In November 2018, a federal judge determined that the Mississippi law was unconstitutional and blocked it from going into effect. In December 2018, Thomas Dobbs, MD, MPH, was appointed Mississippi State Health Officer after previously serving as the state epidemiologist and senior deputy, replacing Currier. Accordingly, the lawsuit initially filed by Jackson Women’s Health Organization was amended to substitute Dobbs, again in his official capacity, for Currier. Following the district court opinion blocking the law, the state of Mississippi appealed the decision to the Fifth Circuit Court of Appeals. Because Mississippi filed the appeal, the case became known as Dobbs v. Jackson Women’s Health Organization.
In 2019, the Fifth Circuit affirmed that the Mississippi law was unconstitutional and Mississippi made a further appeal to the Supreme Court of the United States (SCOTUS), which agreed to hear the case in 2020. SCOTUS heard oral arguments in the case in October 2021, with a decision anticipated to be released in June 2022.
Challenges to S/THO COVID-19 Orders
In response to COVID-19 mitigation measures—and to promote social distancing and reduce the spread of disease—some S/THOs used their public health powers to issue gathering restrictions and to close certain types of businesses.
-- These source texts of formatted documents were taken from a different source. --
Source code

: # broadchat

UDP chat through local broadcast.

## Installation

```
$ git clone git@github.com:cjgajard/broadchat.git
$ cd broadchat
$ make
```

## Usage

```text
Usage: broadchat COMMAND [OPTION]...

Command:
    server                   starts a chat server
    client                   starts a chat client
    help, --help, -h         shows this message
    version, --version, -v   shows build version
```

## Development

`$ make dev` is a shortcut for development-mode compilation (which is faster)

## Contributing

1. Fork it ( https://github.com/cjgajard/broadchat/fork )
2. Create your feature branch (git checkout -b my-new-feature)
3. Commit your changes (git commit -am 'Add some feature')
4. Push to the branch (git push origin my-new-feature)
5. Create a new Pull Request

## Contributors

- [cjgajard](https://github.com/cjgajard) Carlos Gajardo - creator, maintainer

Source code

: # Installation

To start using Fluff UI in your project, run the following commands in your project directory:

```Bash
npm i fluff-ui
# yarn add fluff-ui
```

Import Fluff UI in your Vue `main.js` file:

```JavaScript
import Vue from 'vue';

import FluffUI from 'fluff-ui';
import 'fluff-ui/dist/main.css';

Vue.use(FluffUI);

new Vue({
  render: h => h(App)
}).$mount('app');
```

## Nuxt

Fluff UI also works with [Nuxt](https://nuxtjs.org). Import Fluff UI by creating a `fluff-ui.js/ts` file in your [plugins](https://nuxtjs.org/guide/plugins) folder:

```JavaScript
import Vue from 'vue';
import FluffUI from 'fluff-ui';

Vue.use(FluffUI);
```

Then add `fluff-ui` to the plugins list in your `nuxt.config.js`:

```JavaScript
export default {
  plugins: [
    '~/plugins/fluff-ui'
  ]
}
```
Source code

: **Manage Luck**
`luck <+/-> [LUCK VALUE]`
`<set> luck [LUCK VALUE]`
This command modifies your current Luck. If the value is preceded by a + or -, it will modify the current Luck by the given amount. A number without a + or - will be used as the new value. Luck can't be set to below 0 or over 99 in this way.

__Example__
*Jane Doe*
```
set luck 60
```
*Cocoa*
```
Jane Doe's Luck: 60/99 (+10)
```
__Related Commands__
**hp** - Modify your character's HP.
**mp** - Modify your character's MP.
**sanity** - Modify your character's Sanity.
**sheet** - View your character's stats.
Some business owners affected by those orders filed lawsuits challenging the authority of the S/THO to restrict their businesses.
For example, former Ohio State Health Official Amy Acton, MD, MPH, was sued in her then professional capacity by amusement parks, music festivals, and gym owners. In one of the cases, Rock House Fitness, Inc. v. Acton, a state court prohibited the health agency from imposing penalties against gyms and fitness centers for refusing to comply with temporary business closure orders. After Acton left her role at the Ohio Department of Health she was removed from the suits naming her in her official capacity.
Challenges to Agency Rulemaking
In response to an outbreak of e-cigarette or vaping product use-associated lung injury (EVALI) in 2019, the Utah Department of Health issued an emergency rule limiting the sale of flavored e-cigarette products to age-restricted retail tobacco specialty businesses. Retailers who were prohibited under the emergency rule from selling flavored vape products filed a lawsuit to challenge the rule and named the Department of Health and its Executive Director, Joseph Miner, MD.
A Utah court blocked part of the rule, finding that while the Department of Health was justified in issuing an emergency rule related to preventing illicit THC vapor products, it lacked the authority to regulate electronic tobacco flavors through emergency rulemaking. Under the terms of the court order, the department was permitted to require tobacco retailers selling e-cigarettes to post mandatory warning signs for 120 days alerting customers that “vaping unregulated THC is dangerous to your health.” The department declined to appeal the court order, allowing the emergency rule to lapse at the end of January 2020.
As leaders of governmental health agencies, S/THOs make important decisions and are tasked with heavy responsibilities that affect many. When one of those decisions impacts an individual there is always a chance the activity will be challenged in court. In many ways, being inside a courtroom is to be expected for a S/THO.